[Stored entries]
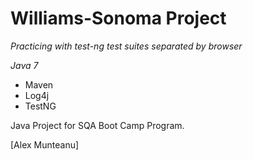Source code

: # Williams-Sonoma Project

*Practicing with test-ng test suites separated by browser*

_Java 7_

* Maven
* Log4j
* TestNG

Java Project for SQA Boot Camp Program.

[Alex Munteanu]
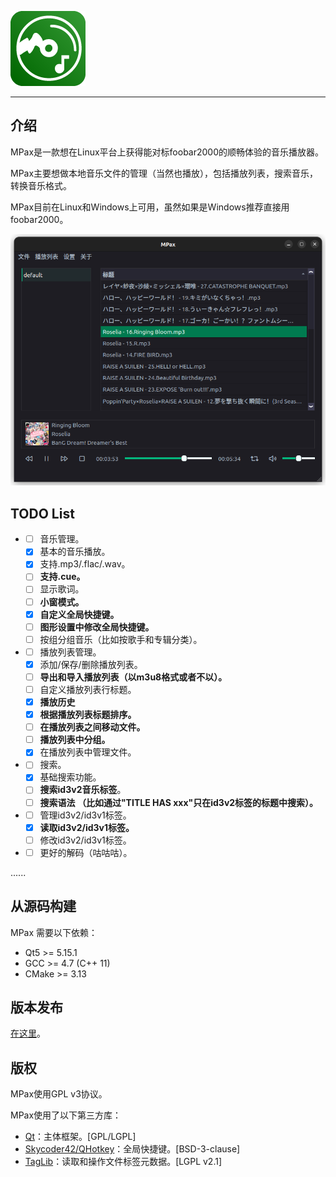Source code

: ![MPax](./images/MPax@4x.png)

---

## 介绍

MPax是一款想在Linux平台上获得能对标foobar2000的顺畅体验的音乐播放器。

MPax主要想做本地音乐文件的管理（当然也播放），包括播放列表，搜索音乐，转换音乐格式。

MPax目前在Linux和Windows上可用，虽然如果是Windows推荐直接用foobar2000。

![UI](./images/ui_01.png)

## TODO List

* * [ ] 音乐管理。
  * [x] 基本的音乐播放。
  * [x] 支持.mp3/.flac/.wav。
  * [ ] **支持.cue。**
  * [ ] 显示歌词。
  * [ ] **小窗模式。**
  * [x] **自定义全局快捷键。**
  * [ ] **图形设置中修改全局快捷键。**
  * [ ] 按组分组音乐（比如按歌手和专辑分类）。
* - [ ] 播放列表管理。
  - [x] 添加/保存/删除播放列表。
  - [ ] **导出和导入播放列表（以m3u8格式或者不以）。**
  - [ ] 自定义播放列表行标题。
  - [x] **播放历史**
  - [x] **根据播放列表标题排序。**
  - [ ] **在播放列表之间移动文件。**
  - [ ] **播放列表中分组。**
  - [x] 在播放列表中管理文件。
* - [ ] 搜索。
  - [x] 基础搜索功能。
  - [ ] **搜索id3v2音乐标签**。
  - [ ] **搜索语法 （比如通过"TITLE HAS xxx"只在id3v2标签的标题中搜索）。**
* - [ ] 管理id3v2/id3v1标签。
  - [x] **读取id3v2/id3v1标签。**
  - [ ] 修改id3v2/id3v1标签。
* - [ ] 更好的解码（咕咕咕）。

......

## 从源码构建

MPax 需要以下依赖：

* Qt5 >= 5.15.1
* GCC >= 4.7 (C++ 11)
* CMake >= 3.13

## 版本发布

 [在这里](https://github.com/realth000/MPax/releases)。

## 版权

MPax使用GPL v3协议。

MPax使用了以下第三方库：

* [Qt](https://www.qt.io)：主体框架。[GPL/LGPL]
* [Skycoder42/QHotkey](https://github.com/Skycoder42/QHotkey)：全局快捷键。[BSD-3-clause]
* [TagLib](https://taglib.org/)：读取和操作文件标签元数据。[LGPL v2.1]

> _WHAT THE TASK ASKS_
The lines from the one holding "4.7 (C++ 11)" to the final line of the entries, both included, are what should be output, exactly and alone.

> _EXERCISE RESPONSE_
* GCC >= 4.7 (C++ 11)
* CMake >= 3.13

## 版本发布

 [在这里](https://github.com/realth000/MPax/releases)。

## 版权

MPax使用GPL v3协议。

MPax使用了以下第三方库：

* [Qt](https://www.qt.io)：主体框架。[GPL/LGPL]
* [Skycoder42/QHotkey](https://github.com/Skycoder42/QHotkey)：全局快捷键。[BSD-3-clause]
* [TagLib](https://taglib.org/)：读取和操作文件标签元数据。[LGPL v2.1]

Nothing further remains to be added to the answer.